[Triton-MLIR] Replace triton.extract_slice with tensor.extract_slice and support more general tensor slicing (#837)

## Features - Allow taking a block of tensor slice, as long as each dimension is contiguous (unit stride). - Fix some problems in `insert_slice_async`'s semantic. - More general verification for ops that return shared layout encoding. ## Known Limitations - `insert_slice_async` still uses the old semantic. May submit another PR later to support similar semantic like `tensor.extract_slice`. - No encoding verification for `tensor.extract_slice`. - 3d tensor ops are broken. - Strided accesses are not allowed. - May cause a little performance slowdown since we are passing strides as values but not constants (e.g., int). It would be difficult to pass strides as attributes when we have control flows. A block argument is possible to accept tensors with different strides.

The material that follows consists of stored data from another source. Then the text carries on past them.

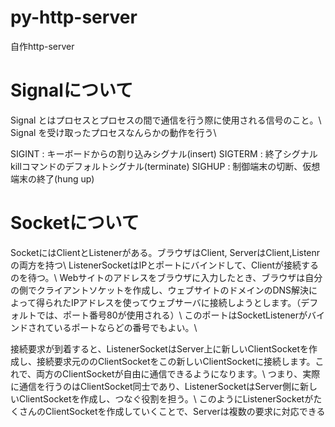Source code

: # py-http-server
自作http-server


# Signalについて
Signal とはプロセスとプロセスの間で通信を行う際に使用される信号のこと。\\
Signal を受け取ったプロセスなんらかの動作を行う\\

SIGINT : キーボードからの割り込みシグナル(insert)
SIGTERM : 終了シグナル killコマンドのデフォルトシグナル(terminate)
SIGHUP : 制御端末の切断、仮想端末の終了(hung up)

# Socketについて
SocketにはClientとListenerがある。ブラウザはClient, ServerはClient,Listenrの両方を持つ\\
ListenerSocketはIPとポートにバインドして、Clientが接続するのを待つ。\\
Webサイトのアドレスをブラウザに入力したとき、ブラウザは自分の側でクライアントソケットを作成し、ウェブサイトのドメインのDNS解決によって得られたIPアドレスを使ってウェブサーバに接続しようとします。（デフォルトでは、ポート番号80が使用される）\\
このポートはSocketListenerがバインドされているポートならどの番号でもよい。\\

接続要求が到着すると、ListenerSocketはServer上に新しいClientSocketを作成し、接続要求元ののClientSocketをこの新しいClientSocketに接続します。これで、両方のClientSocketが自由に通信できるようになります。\\
つまり、実際に通信を行うのはClientSocket同士であり、ListenerSocketはServer側に新しいClientSocketを作成し、つなぐ役割を担う。\\
このようにListenerSocketがたくさんのClientSocketを作成していくことで、Serverは複数の要求に対応できる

2022-11-06 22:59:03 -08:00
parent a4ff0c362c
commit fdd59900f7
26 changed files with 507 additions and 339 deletions
--- a/test/Conversion/tritongpu_to_llvm.mlir
+++ b/test/Conversion/tritongpu_to_llvm.mlir
@@ -346,18 +346,24 @@ module attributes {"triton_gpu.num-warps" = 4 : i32} {
  // CHECK: llvm.mlir.global external @global_smem
  // CHECK-LABEL: basic_extract_slice
  func @basic_extract_slice() {
-    // CHECK: %[[BASE0:.*]] = llvm.mlir.addressof @global_smem
-    // CHECK-NEXT: %[[BASE1:.*]] = llvm.bitcast %[[BASE0]]
-    // CHECK-NEXT: %[[OFFSET0:.*]] = llvm.mlir.constant
-    // CHECK-NEXT: %[[OFFSET1:.*]] = llvm.mlir.constant
-    // CHECK-NEXT: llvm.getelementptr %[[BASE1]][%[[OFFSET1]]]
-    // CHECK-NEXT: %[[BASE2:.*]] = llvm.bitcast
-    // CHECK-NEXT: %[[OFFSET2:.*]] = llvm.mlir.constant
-    // CHECK-NEXT: %[[OFFSET3:.*]] = llvm.mul %[[OFFSET0]], %[[OFFSET2]]
-    // CHECK-NEXT: llvm.getelementptr %[[BASE2]][%[[OFFSET3]]]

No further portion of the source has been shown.